Gnu Awk - Part 15 (HPR Show 2824)

Redirection of input and output - part 2

Dave Morriss


Table of Contents

Introduction

This is the fifteenth episode of the “Learning Awk” series which is being produced by b-yeezi and myself.

This is the second of a pair of episodes looking at redirection in Awk scripts.

In this episode I will spend some time looking at the getline command used for explicit input (as opposed to the usual implicit sort), often with redirection. The getline command is a complex subject which I will cover only relatively briefly. You are directed to the getline section of the GNU Awk User’s Guide for the full details.

Redirection of input

A reminder of how awk processes rules

We are going to look at how awk’s normal input processing is changed in this episode, so I thought it might be a good idea to revisit how things work in the normal course of events.

The awk script reads a line from a file or standard input and then scans the (non BEGIN/END) rules that make up the script in the sequence they are listed. If a rule matches then it is run, and the process of matching continues until all rules have been checked. It is entirely possible that multiple rules will match, and they will all be executed if so, in the sequence they are encountered.

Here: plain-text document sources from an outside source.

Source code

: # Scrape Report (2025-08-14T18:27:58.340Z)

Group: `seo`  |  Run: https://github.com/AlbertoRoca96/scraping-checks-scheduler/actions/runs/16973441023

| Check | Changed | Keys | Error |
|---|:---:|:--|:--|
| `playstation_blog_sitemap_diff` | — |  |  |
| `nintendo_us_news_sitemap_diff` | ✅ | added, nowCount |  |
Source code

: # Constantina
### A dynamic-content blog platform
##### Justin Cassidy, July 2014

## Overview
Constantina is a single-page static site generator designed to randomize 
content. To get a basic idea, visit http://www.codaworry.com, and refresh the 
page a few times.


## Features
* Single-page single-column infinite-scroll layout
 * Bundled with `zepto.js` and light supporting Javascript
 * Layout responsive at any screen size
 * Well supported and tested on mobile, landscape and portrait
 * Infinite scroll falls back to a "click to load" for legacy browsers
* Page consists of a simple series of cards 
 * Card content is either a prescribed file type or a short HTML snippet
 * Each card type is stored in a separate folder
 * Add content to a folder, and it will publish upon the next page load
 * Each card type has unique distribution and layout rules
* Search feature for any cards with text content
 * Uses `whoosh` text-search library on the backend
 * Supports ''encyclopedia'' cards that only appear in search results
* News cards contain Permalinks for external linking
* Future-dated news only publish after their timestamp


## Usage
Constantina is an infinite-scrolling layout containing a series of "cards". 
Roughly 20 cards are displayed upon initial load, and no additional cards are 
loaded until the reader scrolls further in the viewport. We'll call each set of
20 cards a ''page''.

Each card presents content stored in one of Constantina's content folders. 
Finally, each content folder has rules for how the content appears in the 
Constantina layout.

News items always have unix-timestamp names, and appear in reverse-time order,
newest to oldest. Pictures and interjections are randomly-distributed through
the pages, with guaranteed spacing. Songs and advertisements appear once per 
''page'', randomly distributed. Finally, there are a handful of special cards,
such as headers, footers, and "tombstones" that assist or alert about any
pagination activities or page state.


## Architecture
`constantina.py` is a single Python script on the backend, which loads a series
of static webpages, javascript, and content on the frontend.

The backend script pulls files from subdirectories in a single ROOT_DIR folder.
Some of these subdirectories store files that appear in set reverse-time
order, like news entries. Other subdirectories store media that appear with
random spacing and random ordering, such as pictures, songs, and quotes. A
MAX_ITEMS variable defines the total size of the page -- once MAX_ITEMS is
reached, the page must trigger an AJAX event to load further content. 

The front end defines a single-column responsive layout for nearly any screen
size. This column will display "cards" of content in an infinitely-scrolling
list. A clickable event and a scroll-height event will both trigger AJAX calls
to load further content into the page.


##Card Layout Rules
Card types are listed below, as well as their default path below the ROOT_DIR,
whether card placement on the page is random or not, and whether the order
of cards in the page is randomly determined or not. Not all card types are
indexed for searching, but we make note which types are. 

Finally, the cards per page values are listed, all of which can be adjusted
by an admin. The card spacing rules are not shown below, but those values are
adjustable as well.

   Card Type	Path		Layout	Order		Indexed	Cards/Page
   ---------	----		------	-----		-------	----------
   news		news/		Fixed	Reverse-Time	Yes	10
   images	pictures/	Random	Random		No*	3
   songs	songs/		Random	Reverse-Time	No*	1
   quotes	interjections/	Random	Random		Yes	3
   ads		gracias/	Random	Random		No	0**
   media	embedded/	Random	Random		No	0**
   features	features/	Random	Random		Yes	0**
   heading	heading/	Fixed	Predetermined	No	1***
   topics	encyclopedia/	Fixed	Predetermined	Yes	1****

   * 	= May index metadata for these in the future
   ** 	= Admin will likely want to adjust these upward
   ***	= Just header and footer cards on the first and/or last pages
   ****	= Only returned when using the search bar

I have prepared a data file awk15_testdata1 and a simple script awk15_ex1.awk to demonstrate this, both downloadable. The data is generated with the lorem1 command thus:

$ printf "%s\n" $(lorem -w 3) > awk15_testdata1

The two files are shown here:

$ cat awk15_ex1.awk
#!/usr/bin/awk -f

# Downloadable example 1 for GNU Awk Part 15

{ print "R1 ---" }
{ print "R2",$0 }
{ print "R3",$0 }

$ cat awk15_testdata1
voluptatibus
quaerat
sunt

Running the script gives the following result:

$ ./awk15_ex1.awk awk15_testdata1
R1 ---
R2 voluptatibus
R3 voluptatibus
R1 ---
R2 quaerat
R3 quaerat
R1 ---
R2 sunt
R3 sunt

You can see that each rule is run for each line read from the data file. Rule 1 just prints some hyphens and does nothing with the data, but rules 2 and 3 print the line that was read. There is nothing to stop any of these rules from running.

The getline command

So far we have encountered awk scripts which have read lines from a file or standard input and used them to match patterns which invoke various actions. That is different from the way many other programming languages handle input – and is one of the great strengths of awk.

The 'getline' command can be used to read lines explicitly outside the usual read→pattern-match→action cycle of awk.

Simple usage

The 'getline' command used on its own (with no arguments) reads in the next line and splits it up into fields in the normal way. If used with normal input it affects how data is read and how rules are executed.

If 'getline' finds a record it returns 1, and if it encounters the end of the file it returns 0. If there’s an error while reading it returns -1 (and the variable 'ERRNO' will contain a description of the error).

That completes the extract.